::: RECORDED DATA
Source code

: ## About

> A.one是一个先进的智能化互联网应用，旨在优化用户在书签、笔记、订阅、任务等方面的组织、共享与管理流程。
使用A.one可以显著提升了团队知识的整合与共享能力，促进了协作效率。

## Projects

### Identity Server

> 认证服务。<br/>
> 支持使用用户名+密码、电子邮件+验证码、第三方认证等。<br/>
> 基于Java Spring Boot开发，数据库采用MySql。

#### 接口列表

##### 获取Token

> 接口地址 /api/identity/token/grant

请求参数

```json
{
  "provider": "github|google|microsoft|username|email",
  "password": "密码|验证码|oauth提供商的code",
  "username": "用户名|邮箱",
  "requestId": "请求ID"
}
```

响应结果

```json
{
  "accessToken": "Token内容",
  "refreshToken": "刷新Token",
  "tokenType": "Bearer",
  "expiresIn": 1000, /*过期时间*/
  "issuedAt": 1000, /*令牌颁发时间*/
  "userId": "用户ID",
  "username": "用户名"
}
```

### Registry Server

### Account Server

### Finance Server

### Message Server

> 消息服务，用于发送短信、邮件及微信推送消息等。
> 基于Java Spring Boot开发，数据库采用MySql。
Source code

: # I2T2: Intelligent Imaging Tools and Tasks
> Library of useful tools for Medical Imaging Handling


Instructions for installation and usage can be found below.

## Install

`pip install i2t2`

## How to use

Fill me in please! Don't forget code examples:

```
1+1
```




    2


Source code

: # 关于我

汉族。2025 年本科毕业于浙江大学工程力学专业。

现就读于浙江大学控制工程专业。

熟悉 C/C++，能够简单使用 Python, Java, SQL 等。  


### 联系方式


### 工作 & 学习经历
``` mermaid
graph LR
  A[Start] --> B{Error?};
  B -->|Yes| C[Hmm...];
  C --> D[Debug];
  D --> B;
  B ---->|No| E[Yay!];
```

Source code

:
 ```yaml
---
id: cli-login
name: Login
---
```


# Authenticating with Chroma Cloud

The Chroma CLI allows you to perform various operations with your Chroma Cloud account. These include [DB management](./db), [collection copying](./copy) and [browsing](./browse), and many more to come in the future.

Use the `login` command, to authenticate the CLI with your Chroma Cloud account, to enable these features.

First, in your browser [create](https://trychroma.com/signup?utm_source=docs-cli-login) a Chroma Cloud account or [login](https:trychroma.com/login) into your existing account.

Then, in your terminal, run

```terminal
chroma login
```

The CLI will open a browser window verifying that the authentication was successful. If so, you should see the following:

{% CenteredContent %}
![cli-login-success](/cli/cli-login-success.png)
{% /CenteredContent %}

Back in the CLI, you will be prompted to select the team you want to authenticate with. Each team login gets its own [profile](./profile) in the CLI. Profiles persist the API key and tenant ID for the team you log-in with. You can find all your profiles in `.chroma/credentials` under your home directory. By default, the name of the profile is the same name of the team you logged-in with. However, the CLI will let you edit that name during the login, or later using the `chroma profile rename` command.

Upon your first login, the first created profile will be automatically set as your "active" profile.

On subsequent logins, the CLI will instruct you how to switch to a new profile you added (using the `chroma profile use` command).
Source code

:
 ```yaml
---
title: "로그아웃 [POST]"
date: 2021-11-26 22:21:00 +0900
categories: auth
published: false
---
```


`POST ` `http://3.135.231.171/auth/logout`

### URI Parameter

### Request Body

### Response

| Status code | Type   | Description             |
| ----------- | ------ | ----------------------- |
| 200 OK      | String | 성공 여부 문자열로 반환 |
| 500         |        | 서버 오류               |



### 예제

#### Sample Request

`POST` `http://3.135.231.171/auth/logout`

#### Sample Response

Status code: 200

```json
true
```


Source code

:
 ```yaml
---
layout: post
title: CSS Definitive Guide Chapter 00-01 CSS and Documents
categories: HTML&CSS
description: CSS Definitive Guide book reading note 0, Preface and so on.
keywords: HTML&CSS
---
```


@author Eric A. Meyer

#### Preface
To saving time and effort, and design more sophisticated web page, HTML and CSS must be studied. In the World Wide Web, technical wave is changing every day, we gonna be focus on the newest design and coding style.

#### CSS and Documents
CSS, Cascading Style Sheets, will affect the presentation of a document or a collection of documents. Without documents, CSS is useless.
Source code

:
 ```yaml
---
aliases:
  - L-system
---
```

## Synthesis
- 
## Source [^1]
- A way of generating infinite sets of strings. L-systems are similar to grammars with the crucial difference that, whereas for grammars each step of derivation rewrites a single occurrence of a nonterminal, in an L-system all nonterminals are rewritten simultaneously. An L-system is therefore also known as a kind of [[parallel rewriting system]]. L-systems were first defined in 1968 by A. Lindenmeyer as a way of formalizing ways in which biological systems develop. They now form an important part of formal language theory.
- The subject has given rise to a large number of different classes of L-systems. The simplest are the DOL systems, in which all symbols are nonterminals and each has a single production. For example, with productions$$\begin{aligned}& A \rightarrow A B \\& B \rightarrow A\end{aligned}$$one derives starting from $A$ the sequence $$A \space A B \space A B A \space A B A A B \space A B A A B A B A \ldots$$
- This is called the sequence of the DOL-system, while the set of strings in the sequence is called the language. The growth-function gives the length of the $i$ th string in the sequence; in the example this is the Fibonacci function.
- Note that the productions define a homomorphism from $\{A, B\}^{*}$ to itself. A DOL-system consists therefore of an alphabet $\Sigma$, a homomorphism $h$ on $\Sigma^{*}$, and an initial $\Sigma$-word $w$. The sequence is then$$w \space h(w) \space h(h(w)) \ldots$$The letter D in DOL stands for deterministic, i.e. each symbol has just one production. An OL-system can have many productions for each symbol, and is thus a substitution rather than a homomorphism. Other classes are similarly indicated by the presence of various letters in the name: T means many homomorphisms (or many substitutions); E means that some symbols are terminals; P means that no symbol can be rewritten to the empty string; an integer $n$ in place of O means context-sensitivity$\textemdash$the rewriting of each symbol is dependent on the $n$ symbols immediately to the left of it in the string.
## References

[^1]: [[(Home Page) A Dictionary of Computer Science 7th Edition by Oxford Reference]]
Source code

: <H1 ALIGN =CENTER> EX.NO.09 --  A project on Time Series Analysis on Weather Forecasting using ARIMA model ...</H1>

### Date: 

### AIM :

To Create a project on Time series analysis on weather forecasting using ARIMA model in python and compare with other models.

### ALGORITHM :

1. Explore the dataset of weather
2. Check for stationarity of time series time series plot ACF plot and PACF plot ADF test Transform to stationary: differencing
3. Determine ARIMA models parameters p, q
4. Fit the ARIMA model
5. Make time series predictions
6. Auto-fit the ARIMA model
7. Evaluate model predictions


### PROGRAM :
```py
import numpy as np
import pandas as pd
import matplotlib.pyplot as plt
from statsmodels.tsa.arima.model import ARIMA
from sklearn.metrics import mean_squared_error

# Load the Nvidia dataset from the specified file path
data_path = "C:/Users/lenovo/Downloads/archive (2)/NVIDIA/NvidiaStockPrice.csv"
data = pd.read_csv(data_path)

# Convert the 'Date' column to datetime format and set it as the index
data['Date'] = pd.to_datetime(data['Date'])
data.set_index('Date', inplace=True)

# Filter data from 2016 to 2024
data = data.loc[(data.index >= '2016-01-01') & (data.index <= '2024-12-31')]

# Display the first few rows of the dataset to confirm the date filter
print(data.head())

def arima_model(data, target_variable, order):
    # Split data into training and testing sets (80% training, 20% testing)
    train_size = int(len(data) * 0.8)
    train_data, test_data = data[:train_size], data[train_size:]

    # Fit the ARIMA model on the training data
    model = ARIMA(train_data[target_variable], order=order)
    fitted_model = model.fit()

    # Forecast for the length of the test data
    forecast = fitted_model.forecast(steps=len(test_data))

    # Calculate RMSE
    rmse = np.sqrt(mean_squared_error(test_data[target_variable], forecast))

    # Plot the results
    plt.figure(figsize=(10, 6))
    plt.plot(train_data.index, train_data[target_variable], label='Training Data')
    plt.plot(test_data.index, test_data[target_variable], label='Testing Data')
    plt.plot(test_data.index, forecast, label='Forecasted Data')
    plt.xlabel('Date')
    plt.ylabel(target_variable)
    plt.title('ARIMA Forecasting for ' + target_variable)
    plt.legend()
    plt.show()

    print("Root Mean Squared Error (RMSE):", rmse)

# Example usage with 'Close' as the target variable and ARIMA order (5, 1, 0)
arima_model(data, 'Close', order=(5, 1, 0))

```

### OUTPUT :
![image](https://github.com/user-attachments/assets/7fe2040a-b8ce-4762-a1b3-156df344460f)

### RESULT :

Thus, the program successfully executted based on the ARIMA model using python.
::::::
AIM OF THE TASK> Quote exactly the first line of the data and every line after it through the one holding "现就读于浙江大学控制工程专业。".

SOLUTION TO THIS TASK>
Source code

: ## About

> A.one是一个先进的智能化互联网应用，旨在优化用户在书签、笔记、订阅、任务等方面的组织、共享与管理流程。
使用A.one可以显著提升了团队知识的整合与共享能力，促进了协作效率。

## Projects

### Identity Server

> 认证服务。<br/>
> 支持使用用户名+密码、电子邮件+验证码、第三方认证等。<br/>
> 基于Java Spring Boot开发，数据库采用MySql。

#### 接口列表

##### 获取Token

> 接口地址 /api/identity/token/grant

请求参数

```json
{
  "provider": "github|google|microsoft|username|email",
  "password": "密码|验证码|oauth提供商的code",
  "username": "用户名|邮箱",
  "requestId": "请求ID"
}
```

响应结果

```json
{
  "accessToken": "Token内容",
  "refreshToken": "刷新Token",
  "tokenType": "Bearer",
  "expiresIn": 1000, /*过期时间*/
  "issuedAt": 1000, /*令牌颁发时间*/
  "userId": "用户ID",
  "username": "用户名"
}
```

### Registry Server

### Account Server

### Finance Server

### Message Server

> 消息服务，用于发送短信、邮件及微信推送消息等。
> 基于Java Spring Boot开发，数据库采用MySql。
Source code

: # I2T2: Intelligent Imaging Tools and Tasks
> Library of useful tools for Medical Imaging Handling


Instructions for installation and usage can be found below.

## Install

`pip install i2t2`

## How to use

Fill me in please! Don't forget code examples:

```
1+1
```




    2


Source code

: # 关于我

汉族。2025 年本科毕业于浙江大学工程力学专业。

现就读于浙江大学控制工程专业。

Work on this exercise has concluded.